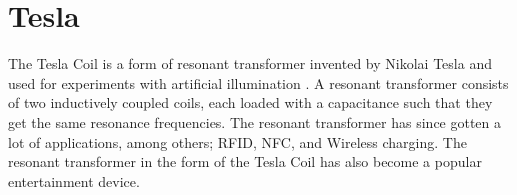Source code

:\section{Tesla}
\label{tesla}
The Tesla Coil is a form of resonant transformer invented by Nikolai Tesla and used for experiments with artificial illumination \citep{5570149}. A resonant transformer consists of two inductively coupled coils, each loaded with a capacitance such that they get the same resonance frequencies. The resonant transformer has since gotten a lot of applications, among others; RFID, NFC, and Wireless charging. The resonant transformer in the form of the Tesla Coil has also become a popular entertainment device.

...

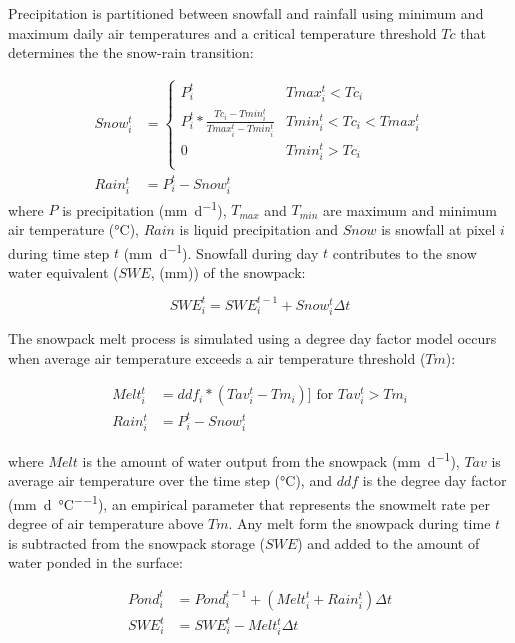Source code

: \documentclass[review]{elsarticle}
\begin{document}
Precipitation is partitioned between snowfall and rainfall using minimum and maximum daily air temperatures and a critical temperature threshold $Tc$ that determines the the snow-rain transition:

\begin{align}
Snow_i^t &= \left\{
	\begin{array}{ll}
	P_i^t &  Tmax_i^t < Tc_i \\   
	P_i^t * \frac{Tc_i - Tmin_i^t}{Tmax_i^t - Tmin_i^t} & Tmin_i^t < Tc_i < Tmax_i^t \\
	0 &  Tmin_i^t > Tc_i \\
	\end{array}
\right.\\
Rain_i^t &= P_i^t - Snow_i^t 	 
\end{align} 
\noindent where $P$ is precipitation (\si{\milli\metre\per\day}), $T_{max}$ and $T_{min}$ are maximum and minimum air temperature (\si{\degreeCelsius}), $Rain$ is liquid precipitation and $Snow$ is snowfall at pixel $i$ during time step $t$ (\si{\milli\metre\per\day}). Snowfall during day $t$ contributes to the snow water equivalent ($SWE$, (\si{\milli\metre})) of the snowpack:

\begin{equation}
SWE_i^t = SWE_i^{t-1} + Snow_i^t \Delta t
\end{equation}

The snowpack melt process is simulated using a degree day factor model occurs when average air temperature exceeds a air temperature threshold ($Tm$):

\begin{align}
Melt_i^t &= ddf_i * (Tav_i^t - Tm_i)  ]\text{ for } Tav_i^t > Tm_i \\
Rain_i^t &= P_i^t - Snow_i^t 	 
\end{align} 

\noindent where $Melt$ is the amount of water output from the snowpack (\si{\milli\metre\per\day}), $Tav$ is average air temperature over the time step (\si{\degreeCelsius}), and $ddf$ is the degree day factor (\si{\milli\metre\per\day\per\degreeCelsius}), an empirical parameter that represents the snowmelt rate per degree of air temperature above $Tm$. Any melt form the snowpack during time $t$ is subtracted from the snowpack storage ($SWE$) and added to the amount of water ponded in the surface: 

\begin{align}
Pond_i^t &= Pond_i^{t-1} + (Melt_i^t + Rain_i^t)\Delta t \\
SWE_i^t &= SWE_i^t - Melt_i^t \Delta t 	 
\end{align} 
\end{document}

* * *

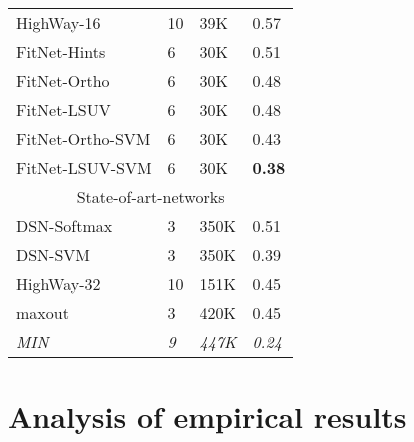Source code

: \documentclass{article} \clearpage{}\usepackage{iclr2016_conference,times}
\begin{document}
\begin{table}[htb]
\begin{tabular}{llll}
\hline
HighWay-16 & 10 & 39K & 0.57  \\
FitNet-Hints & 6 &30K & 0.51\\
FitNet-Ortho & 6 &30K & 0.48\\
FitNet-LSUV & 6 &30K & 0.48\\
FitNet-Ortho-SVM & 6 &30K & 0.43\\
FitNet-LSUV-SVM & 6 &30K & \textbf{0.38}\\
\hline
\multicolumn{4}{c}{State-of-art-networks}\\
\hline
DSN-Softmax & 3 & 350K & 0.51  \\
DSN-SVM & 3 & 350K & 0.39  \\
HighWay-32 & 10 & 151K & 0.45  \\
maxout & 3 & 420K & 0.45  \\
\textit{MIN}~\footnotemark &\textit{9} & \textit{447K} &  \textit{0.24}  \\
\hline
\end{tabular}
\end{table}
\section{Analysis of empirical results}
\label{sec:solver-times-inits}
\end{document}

EXERCISE BRIEF: Of the entries above, tally the lines with "using" in them. Only the total should be given.

WORKED SOLUTION: 2